§ **Task objective**
Search the records for lines that contain the word "begin". Copy them all.

§ **Available data**
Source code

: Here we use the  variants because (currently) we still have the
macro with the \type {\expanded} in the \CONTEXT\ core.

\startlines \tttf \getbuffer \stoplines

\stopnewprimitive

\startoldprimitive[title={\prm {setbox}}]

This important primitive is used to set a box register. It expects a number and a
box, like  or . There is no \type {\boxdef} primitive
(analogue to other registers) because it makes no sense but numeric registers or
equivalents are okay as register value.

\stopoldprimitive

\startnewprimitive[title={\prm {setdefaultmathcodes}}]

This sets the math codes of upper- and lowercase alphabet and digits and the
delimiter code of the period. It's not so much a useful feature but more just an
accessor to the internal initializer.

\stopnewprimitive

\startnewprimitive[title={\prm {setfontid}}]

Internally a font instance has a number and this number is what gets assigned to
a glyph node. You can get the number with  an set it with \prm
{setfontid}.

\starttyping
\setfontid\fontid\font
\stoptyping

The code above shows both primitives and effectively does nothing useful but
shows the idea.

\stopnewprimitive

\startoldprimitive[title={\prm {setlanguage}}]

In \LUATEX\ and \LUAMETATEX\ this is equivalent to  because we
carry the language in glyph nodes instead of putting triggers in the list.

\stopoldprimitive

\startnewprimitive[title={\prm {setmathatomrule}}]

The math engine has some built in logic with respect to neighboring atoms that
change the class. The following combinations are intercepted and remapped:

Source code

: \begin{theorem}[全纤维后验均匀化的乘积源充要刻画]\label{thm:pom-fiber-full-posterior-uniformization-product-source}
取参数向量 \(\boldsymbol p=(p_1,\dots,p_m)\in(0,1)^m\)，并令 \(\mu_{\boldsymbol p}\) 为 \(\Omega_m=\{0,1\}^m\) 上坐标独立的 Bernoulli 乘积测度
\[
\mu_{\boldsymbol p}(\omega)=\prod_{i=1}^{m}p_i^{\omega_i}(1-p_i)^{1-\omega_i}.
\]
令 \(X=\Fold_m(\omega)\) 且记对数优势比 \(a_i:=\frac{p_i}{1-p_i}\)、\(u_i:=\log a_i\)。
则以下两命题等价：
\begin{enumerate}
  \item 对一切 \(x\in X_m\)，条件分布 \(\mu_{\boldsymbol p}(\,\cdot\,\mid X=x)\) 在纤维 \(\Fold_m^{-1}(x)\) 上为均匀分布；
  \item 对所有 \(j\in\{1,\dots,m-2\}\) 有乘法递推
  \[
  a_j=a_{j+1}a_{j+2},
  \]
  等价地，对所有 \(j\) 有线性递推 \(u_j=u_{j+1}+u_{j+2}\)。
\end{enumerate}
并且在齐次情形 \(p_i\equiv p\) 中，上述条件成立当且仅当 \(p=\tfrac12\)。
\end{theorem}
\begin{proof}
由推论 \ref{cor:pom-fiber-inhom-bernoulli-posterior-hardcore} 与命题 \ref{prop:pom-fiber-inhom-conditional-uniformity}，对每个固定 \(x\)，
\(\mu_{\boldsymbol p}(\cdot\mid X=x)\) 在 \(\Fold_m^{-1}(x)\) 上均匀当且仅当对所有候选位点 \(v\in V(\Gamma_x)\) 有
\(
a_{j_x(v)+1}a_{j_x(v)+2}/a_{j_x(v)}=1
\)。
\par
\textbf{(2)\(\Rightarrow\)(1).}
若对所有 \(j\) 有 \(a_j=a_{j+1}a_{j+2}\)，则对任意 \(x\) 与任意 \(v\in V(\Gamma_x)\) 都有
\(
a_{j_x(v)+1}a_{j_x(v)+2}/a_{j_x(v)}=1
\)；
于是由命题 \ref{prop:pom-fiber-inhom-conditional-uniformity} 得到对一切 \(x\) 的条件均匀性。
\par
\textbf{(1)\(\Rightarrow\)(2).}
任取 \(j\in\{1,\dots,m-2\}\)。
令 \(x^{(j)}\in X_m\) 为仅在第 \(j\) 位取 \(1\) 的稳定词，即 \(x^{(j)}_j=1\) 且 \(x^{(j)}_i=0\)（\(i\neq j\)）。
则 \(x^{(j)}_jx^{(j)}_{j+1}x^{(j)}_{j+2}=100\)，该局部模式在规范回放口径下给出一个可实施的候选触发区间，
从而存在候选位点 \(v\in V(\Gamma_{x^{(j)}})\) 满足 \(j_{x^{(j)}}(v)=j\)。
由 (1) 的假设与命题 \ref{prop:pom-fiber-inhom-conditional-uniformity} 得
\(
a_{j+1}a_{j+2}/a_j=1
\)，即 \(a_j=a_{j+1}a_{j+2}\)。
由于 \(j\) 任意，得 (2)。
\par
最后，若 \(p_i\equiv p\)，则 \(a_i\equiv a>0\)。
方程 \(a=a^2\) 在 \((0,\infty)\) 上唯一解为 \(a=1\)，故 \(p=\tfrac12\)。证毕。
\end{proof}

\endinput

§ **Answer to the problem**
: \begin{theorem}[全纤维后验均匀化的乘积源充要刻画]\label{thm:pom-fiber-full-posterior-uniformization-product-source}
\begin{enumerate}
\begin{proof}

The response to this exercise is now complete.